▸ Requirement: Scan the records below for the line with "A float field." and the line with "user's profile directory", and retype that range exactly, both ends included, pictures excepted.

▸ Extracted data entries:

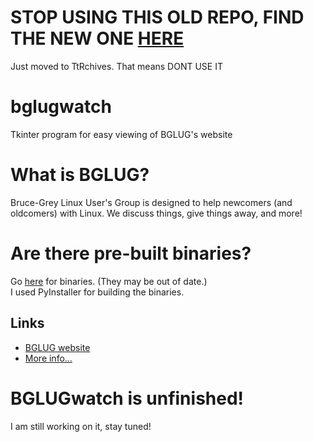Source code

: # STOP USING THIS OLD REPO, FIND THE NEW ONE [HERE](HTTPS://GITHUB.COM/THETECHROBO/BGLUGWATCH-CLEANSLATE)
Just moved to TtRchives. That means DONT USE IT
# bglugwatch
Tkinter program for easy viewing of BGLUG's website

# What is BGLUG?
Bruce-Grey Linux User's Group is designed to help newcomers (and oldcomers) with Linux. We discuss things, give things away, and more!

# Are there pre-built binaries?
Go [here](https://github.com/thetechrobo/bglugwatch-binaries) for binaries. (They may be out of date.)  
I used PyInstaller for building the binaries.
## Links
- [BGLUG website](http://bglug.ca)
- [More info...](https://thetechrobo.github.io/drawer/bginfo.html)

# BGLUGwatch is unfinished!
I am still working on it, stay tuned!

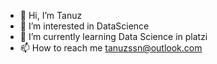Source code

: - 👋 Hi, I’m Tanuz
- 👀 I’m interested in DataScience
- 🌱 I’m currently learning Data Science in platzi
- 📫 How to reach me tanuzssn@outlook.com
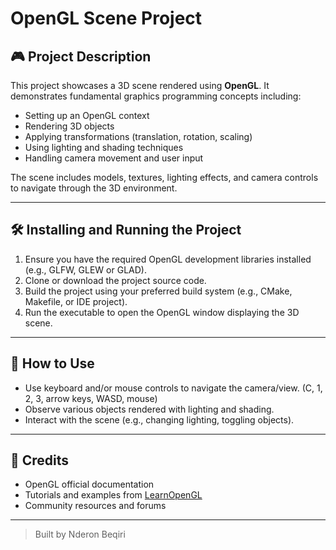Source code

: # OpenGL Scene Project

## 🎮 Project Description

This project showcases a 3D scene rendered using **OpenGL**. It demonstrates fundamental graphics programming concepts including:

- Setting up an OpenGL context
- Rendering 3D objects
- Applying transformations (translation, rotation, scaling)
- Using lighting and shading techniques
- Handling camera movement and user input

The scene includes models, textures, lighting effects, and camera controls to navigate through the 3D environment.

---

## 🛠 Installing and Running the Project

1. Ensure you have the required OpenGL development libraries installed (e.g., GLFW, GLEW or GLAD).
2. Clone or download the project source code.
3. Build the project using your preferred build system (e.g., CMake, Makefile, or IDE project).
4. Run the executable to open the OpenGL window displaying the 3D scene.

---

## 🎯 How to Use

- Use keyboard and/or mouse controls to navigate the camera/view. (C, 1, 2, 3, arrow keys, WASD, mouse)
- Observe various objects rendered with lighting and shading.
- Interact with the scene (e.g., changing lighting, toggling objects).

---

## 🙏 Credits

- OpenGL official documentation
- Tutorials and examples from [LearnOpenGL](https://learnopengl.com/)
- Community resources and forums

---

> Built by Nderon Beqiri
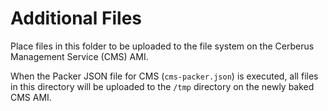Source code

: # Additional Files

Place files in this folder to be uploaded to the file system on the Cerberus
Management Service (CMS) AMI.

When the Packer JSON file for CMS (`cms-packer.json`) is executed, all files in
this directory will be uploaded to the `/tmp` directory on the newly baked CMS
AMI.
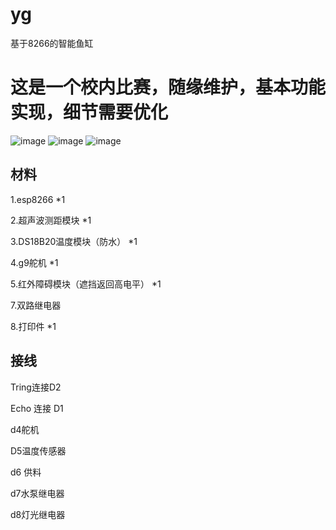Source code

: # yg
基于8266的智能鱼缸
# 这是一个校内比赛，随缘维护，基本功能实现，细节需要优化

![image](https://github.com/bilibilifmk/yg/blob/master/P_20191016_201943.jpg)
![image](https://github.com/bilibilifmk/yg/blob/master/P_20191016_201948.jpg)
![image](https://github.com/bilibilifmk/yg/blob/master/P_20191016_202016.jpg)
## 材料
1.esp8266 *1 

2.超声波测距模块 *1

3.DS18B20温度模块（防水） *1

4.g9舵机 *1

5.红外障碍模块（遮挡返回高电平） *1

7.双路继电器

8.打印件 *1

## 接线
Tring连接D2

Echo 连接 D1 

d4舵机

D5温度传感器 

d6 供料

d7水泵继电器

d8灯光继电器
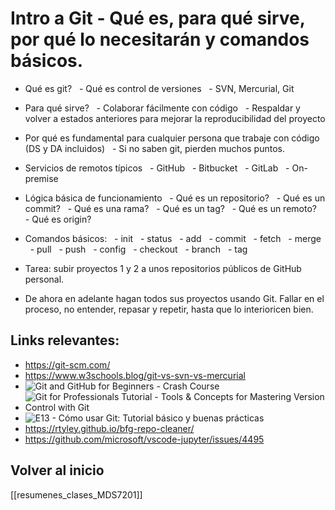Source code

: # Intro a Git - Qué es, para qué sirve, por qué lo necesitarán y comandos básicos.

- Qué es git?
  - Qué es control de versiones
  - SVN, Mercurial, Git
- Para qué sirve?
  - Colaborar fácilmente con código
  - Respaldar y volver a estados anteriores para mejorar la reproducibilidad del proyecto
- Por qué es fundamental para cualquier persona que trabaje con código (DS y DA incluidos)
  - Si no saben git, pierden muchos puntos.
- Servicios de remotos típicos
  - GitHub
  - Bitbucket
  - GitLab
  - On-premise
- Lógica básica de funcionamiento
  - Qué es un repositorio?
  - Qué es un commit?
  - Qué es una rama?
  - Qué es un tag?
  - Qué es un remoto?
  - Qué es origin?
- Comandos básicos:
  - init
  - status
  - add
  - commit
  - fetch
  - merge
  - pull
  - push
  - config
  - checkout
  - branch
  - tag

- Tarea: subir proyectos 1 y 2 a unos repositorios públicos de GitHub personal.
- De ahora en adelante hagan todos sus proyectos usando Git. Fallar en el proceso, no entender, repasar y repetir, hasta que lo interioricen bien.

## Links relevantes: 

- https://git-scm.com/
- https://www.w3schools.blog/git-vs-svn-vs-mercurial
- ![Git and GitHub for Beginners - Crash Course](https://www.youtube.com/watch?v=RGOj5yH7evk&ab_channel=freeCodeCamp.org)
- ![Git for Professionals Tutorial - Tools & Concepts for Mastering Version Control with Git](https://www.youtube.com/watch?v=Uszj_k0DGsg&ab_channel=freeCodeCamp.org)
- ![E13 - Cómo usar Git: Tutorial básico y buenas prácticas](https://www.youtube.com/watch?v=h0wSb2n7PkY&ab_channel=en_coders)
- https://rtyley.github.io/bfg-repo-cleaner/
- https://github.com/microsoft/vscode-jupyter/issues/4495


## Volver al inicio

[[resumenes_clases_MDS7201]]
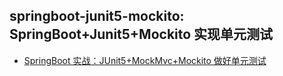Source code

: ## springboot-junit5-mockito: SpringBoot+Junit5+Mockito 实现单元测试

- [SpringBoot 实战：JUnit5+MockMvc+Mockito 做好单元测试](https://www.howardliu.cn/springboot-action-junit5-mockmvc-mockito/)
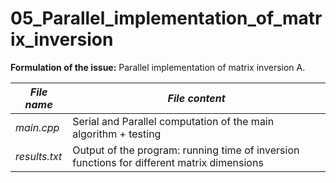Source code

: # 05_Parallel_implementation_of_matrix_inversion

**Formulation of the issue:** Parallel implementation of matrix inversion A.

|   ***File name***   |   ***File content***   |
| --- | --- |
| *main.cpp* | Serial and Parallel computation of the main algorithm + testing |
| *results.txt* | Output of the program: running time of inversion functions for different matrix dimensions |

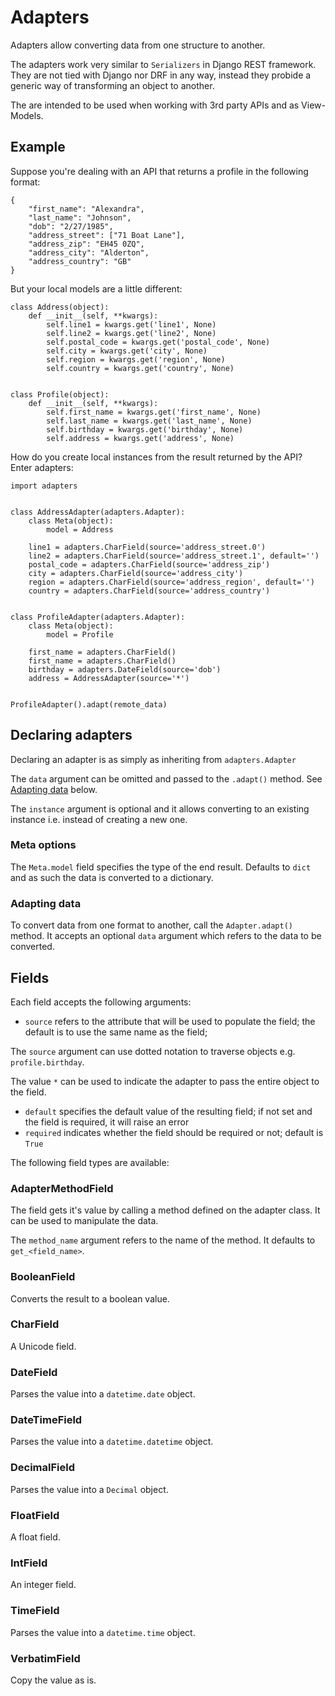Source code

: # Adapters

Adapters allow converting data from one structure to another.

The adapters work very similar to `Serializers` in Django REST framework. They are not tied with Django nor DRF in any way, instead they probide a generic way of transforming an object to another.

The are intended to be used when working with 3rd party APIs and as View-Models.

## Example

Suppose you're dealing with an API that returns a profile in the following format:

    {
        "first_name": "Alexandra",
        "last_name": "Johnson",
        "dob": "2/27/1985",
        "address_street": ["71 Boat Lane"],
        "address_zip": "EH45 0ZQ",
        "address_city": "Alderton",
        "address_country": "GB"
    }

But your local models are a little different:

    class Address(object):
        def __init__(self, **kwargs):
            self.line1 = kwargs.get('line1', None)
            self.line2 = kwargs.get('line2', None)
            self.postal_code = kwargs.get('postal_code', None)
            self.city = kwargs.get('city', None)
            self.region = kwargs.get('region', None)
            self.country = kwargs.get('country', None)


    class Profile(object):
        def __init__(self, **kwargs):
            self.first_name = kwargs.get('first_name', None)
            self.last_name = kwargs.get('last_name', None)
            self.birthday = kwargs.get('birthday', None)
            self.address = kwargs.get('address', None)

How do you create local instances from the result returned by the API? Enter adapters:

    import adapters


    class AddressAdapter(adapters.Adapter):
        class Meta(object):
            model = Address

        line1 = adapters.CharField(source='address_street.0')
        line2 = adapters.CharField(source='address_street.1', default='')
        postal_code = adapters.CharField(source='address_zip')
        city = adapters.CharField(source='address_city')
        region = adapters.CharField(source='address_region', default='')
        country = adapters.CharField(source='address_country')


    class ProfileAdapter(adapters.Adapter):
        class Meta(object):
            model = Profile

        first_name = adapters.CharField()
        first_name = adapters.CharField()
        birthday = adapters.DateField(source='dob')
        address = AddressAdapter(source='*')


    ProfileAdapter().adapt(remote_data)


## Declaring adapters

Declaring an adapter is as simply as inheriting from `adapters.Adapter`

The `data` argument can be omitted and passed to the `.adapt()` method. See [Adapting data](#adapting-data) below.

The `instance` argument is optional and it allows converting to an existing instance i.e. instead of creating a new one.

### Meta options

The `Meta.model` field specifies the type of the end result. Defaults to `dict` and as such the data is converted to a dictionary.

### Adapting data

To convert data from one format to another, call the `Adapter.adapt()` method. It accepts an optional `data` argument which refers to the data to be converted.

## Fields

Each field accepts the following arguments:

* `source` refers to the attribute that will be used to populate the field; the default is to use the same name as the field;

The `source` argument can use dotted notation to traverse objects e.g. `profile.birthday`.

The value `*` can be used to indicate the adapter to pass the entire object to the field.

* `default` specifies the default value of the resulting field; if not set and the field is required, it will raise an error
* `required` indicates whether the field should be required or not; default is `True`

The following field types are available:

### AdapterMethodField

The field gets it's value by calling a method defined on the adapter class. It can be used to manipulate the data.

The `method_name` argument refers to the name of the method. It defaults to `get_<field_name>`.

### BooleanField

Converts the result to a boolean value.

### CharField

A Unicode field.

### DateField

Parses the value into a `datetime.date` object.

### DateTimeField

Parses the value into a `datetime.datetime` object.

### DecimalField

Parses the value into a `Decimal` object.

### FloatField

A float field.

### IntField

An integer field.

### TimeField

Parses the value into a `datetime.time` object.

### VerbatimField

Copy the value as is.
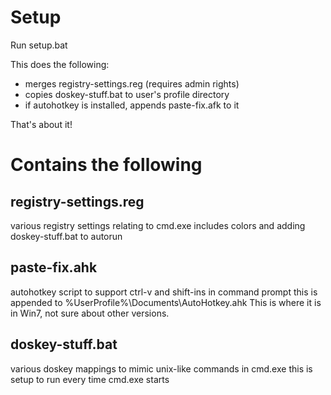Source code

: 
# Setup

Run setup.bat

This does the following:

* merges registry-settings.reg (requires admin rights)
* copies doskey-stuff.bat to user's profile directory
* if autohotkey is installed, appends paste-fix.afk to it

That's about it!

# Contains the following

## registry-settings.reg

various registry settings relating to cmd.exe
includes colors and adding doskey-stuff.bat to autorun

## paste-fix.ahk

autohotkey script to support ctrl-v and shift-ins in command prompt
this is appended to %UserProfile%\Documents\AutoHotkey.ahk
This is where it is in Win7, not sure about other versions.

## doskey-stuff.bat

various doskey mappings to mimic unix-like commands in cmd.exe
this is setup to run every time cmd.exe starts

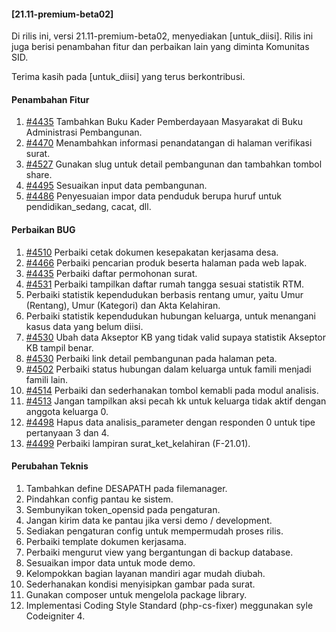 #### [21.11-premium-beta02]

Di rilis ini, versi 21.11-premium-beta02, menyediakan [untuk_diisi]. Rilis ini juga berisi penambahan fitur dan perbaikan lain yang diminta Komunitas SID.

Terima kasih pada [untuk_diisi] yang terus berkontribusi.

#### Penambahan Fitur
1. [#4435](https://github.com/OpenSID/OpenSID/issues/4181) Tambahkan Buku Kader Pemberdayaan Masyarakat di Buku Administrasi Pembangunan.
2. [#4470](https://github.com/OpenSID/OpenSID/issues/4470) Menambahkan informasi penandatangan di halaman verifikasi surat.
3. [#4527](https://github.com/OpenSID/OpenSID/issues/4527) Gunakan slug untuk detail pembangunan dan tambahkan tombol share.
4. [#4495](https://github.com/OpenSID/OpenSID/issues/4495) Sesuaikan input data pembangunan.
5. [#4486](https://github.com/OpenSID/OpenSID/issues/4486) Penyesuaian impor data penduduk berupa huruf untuk pendidikan_sedang, cacat, dll.


#### Perbaikan BUG
1. [#4510](https://github.com/OpenSID/OpenSID/issues/4510) Perbaiki cetak dokumen kesepakatan kerjasama desa.
2. [#4466](https://github.com/OpenSID/OpenSID/issues/4466) Perbaiki pencarian produk beserta halaman pada web lapak.
3. [#4435](https://github.com/OpenSID/OpenSID/issues/4435) Perbaiki daftar permohonan surat.
4. [#4531](https://github.com/OpenSID/OpenSID/issues/4531) Perbaiki tampilkan daftar rumah tangga sesuai statistik RTM.
5. Perbaiki statistik kependudukan berbasis rentang umur, yaitu Umur (Rentang), Umur (Kategori) dan Akta Kelahiran.
6. Perbaiki statistik kependudukan hubungan keluarga, untuk menangani kasus data yang belum diisi.
7. [#4530](https://github.com/OpenSID/OpenSID/issues/4530) Ubah data Akseptor KB yang tidak valid supaya statistik Akseptor KB tampil benar.
8. [#4530](https://github.com/OpenSID/OpenSID/issues/4532) Perbaiki link detail pembangunan pada halaman peta.
9. [#4502](https://github.com/OpenSID/OpenSID/issues/4502) Perbaiki status hubungan dalam keluarga untuk famili menjadi famili lain.
10. [#4514](https://github.com/OpenSID/OpenSID/issues/4514) Perbaiki dan sederhanakan tombol kemabli pada modul analisis.
11. [#4513](https://github.com/OpenSID/OpenSID/issues/4513) Jangan tampilkan aksi pecah kk untuk keluarga tidak aktif dengan anggota keluarga 0.
12. [#4498](https://github.com/OpenSID/OpenSID/issues/4498) Hapus data analisis_parameter dengan responden 0 untuk tipe pertanyaan 3 dan 4.
13. [#4499](https://github.com/OpenSID/OpenSID/issues/4499) Perbaiki lampiran surat_ket_kelahiran (F-21.01).


#### Perubahan Teknis
1. Tambahkan define DESAPATH pada filemanager.
2. Pindahkan config pantau ke sistem.
3. Sembunyikan token_opensid pada pengaturan.
4. Jangan kirim data ke pantau jika versi demo / development.
5. Sediakan pengaturan config untuk mempermudah proses rilis.
6. Perbaiki template dokumen kerjasama.
7. Perbaiki mengurut view yang bergantungan di backup database.
8. Sesuaikan impor data untuk mode demo.
9. Kelompokkan bagian layanan mandiri agar mudah diubah.
10. Sederhanakan kondisi menyisipkan gambar pada surat.
11. Gunakan composer untuk mengelola package library.
12. Implementasi Coding Style Standard (php-cs-fixer) meggunakan syle Codeigniter 4.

▸ Solution for this task:
A float field.

### IntField

An integer field.

### TimeField

Parses the value into a `datetime.time` object.

### VerbatimField

Copy the value as is.
Source code

: 
# Setup

Run setup.bat

This does the following:

* merges registry-settings.reg (requires admin rights)
* copies doskey-stuff.bat to user's profile directory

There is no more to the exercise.